How is Data Written, Stored On, and Erased From Hard Disks?
by Steve Burgess
One of my favorite IT Directors, Buzz Eyler of the Orcutt Unified School District,
tells me that, "Most people have no clue how data is stored on a hard drive running
Windows. A discussion of how it is written and marked for erasing would help a lot
of people understand what's happening under the hood of their computer."
First, a little background: Inside your hard disk is a stack of one or more
optically perfect platters where data is stored magnetically. When the drive is
originally formatted, it is laid out in a pattern of concentric circles
("cylinders") and wedges. Try to imagine a hybrid of a record album and a pizza
pie... or a dartboard. However, rather than 8 slices of pizza, or about 80
places big enough to land your dart, there may be hundreds of millions of
extremely small "Sectors."
A Sector is 512 "bytes" in size - or big enough to hold about 256 characters.

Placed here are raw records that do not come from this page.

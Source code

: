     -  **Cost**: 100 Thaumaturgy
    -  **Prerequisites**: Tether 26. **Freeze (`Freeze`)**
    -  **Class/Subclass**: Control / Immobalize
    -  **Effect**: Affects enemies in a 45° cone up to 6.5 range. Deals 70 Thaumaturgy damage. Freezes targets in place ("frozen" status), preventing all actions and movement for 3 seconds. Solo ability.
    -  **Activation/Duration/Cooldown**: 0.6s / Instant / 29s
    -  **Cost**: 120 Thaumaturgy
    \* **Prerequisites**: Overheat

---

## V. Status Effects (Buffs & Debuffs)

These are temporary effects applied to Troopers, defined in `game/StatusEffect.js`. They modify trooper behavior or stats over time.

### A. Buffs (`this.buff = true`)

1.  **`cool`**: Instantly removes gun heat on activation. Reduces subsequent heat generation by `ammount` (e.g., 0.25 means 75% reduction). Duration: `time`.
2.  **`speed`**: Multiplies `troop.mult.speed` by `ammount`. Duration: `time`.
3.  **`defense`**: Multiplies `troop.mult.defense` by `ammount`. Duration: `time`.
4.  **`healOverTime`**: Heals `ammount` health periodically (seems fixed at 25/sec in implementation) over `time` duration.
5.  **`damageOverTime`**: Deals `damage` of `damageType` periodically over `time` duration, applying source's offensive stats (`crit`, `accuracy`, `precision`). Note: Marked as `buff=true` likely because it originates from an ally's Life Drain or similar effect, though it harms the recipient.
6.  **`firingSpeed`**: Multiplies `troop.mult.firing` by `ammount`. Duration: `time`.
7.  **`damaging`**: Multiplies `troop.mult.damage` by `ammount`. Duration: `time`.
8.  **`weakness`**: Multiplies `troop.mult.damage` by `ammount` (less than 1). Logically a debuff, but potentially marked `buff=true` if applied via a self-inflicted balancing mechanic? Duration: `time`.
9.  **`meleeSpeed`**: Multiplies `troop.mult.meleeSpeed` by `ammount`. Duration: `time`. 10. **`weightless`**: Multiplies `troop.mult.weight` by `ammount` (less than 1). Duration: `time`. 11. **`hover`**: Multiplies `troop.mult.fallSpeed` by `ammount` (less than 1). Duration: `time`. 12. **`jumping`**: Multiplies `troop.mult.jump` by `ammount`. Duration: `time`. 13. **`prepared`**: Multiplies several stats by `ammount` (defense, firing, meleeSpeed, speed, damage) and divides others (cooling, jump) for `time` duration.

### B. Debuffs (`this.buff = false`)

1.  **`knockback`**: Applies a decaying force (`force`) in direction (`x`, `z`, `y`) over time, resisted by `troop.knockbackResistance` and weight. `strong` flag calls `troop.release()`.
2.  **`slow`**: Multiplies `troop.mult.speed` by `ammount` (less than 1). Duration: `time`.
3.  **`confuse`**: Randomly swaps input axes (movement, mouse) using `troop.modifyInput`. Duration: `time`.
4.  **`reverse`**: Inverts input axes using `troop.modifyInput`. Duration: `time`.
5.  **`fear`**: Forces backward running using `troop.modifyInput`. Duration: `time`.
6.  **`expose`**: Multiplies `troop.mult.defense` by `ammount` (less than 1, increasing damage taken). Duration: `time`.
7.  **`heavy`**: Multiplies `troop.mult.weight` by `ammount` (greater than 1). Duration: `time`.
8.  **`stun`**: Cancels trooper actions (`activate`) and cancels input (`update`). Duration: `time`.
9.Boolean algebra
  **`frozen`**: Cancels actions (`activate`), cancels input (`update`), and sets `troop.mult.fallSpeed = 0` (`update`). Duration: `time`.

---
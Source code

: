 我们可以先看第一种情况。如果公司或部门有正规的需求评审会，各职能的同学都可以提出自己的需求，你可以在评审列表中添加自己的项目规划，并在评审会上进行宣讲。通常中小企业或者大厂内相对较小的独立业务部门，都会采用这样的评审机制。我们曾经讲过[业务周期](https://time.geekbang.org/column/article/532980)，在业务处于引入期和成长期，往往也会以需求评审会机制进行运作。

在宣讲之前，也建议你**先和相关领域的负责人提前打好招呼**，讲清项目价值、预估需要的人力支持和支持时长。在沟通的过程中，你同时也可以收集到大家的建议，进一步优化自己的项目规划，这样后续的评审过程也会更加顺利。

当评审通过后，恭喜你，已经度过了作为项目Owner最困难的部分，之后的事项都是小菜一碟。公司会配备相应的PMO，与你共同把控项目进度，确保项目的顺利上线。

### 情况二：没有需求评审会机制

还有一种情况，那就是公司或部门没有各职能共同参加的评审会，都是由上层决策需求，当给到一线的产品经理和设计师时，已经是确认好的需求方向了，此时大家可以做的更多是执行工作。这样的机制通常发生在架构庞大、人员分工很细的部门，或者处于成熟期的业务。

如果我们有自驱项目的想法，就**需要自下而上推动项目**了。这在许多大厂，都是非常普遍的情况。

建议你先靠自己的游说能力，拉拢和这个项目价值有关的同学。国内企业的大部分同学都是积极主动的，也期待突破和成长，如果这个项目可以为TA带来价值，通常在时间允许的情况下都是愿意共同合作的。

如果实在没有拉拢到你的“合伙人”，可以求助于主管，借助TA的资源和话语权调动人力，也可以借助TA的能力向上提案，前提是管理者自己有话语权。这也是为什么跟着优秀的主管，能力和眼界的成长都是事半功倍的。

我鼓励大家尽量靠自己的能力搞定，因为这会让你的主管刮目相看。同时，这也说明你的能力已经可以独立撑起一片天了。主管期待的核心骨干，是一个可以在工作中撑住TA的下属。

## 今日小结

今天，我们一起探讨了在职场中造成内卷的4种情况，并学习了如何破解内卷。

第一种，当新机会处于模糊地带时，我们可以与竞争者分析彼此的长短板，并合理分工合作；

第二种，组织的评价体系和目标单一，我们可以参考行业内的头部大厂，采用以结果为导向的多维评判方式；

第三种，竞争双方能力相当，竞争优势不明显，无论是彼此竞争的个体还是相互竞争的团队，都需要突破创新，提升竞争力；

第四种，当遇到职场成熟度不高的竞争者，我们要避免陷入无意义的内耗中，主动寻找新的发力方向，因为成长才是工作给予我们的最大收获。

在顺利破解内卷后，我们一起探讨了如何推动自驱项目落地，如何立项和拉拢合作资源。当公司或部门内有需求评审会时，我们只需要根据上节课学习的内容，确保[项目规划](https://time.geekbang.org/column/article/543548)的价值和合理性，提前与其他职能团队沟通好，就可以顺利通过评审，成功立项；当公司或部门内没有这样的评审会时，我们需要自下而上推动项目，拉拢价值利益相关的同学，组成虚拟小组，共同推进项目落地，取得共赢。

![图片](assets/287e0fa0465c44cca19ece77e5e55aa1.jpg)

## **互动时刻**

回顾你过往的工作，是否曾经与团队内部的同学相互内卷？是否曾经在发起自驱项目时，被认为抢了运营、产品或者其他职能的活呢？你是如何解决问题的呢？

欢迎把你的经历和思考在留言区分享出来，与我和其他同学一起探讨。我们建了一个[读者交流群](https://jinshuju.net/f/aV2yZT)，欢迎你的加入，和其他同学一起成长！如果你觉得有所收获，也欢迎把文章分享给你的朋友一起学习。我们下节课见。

Windows chunks these out into "Clusters", each of which holds about 64 Sectors.
Every time you create a file, Windows sets aside - "allocates" - at least one
Cluster, and then writes your data to it. Whenever a file exceeds one Cluster in
size, the computer allocates another entire Cluster. But even if a file consists
of one letter, which is 2 bytes in size, the computer allocates approximately
32,000 (actually 32,768) bytes of space.
The file may then be written to only the first 2 bytes of the Cluster, leaving
the great majority of the Cluster unchanged, as "file slack." The Cluster won't
be assigned to another file until the original file is deleted - that is, until
the original is sent to the Recycle Bin, and the Recycle Bin emptied.
But this one Cluster isn't the only place to which your data is written.
Furthermore, where and in how many places data is written can be somewhat
dependent upon the application writing it.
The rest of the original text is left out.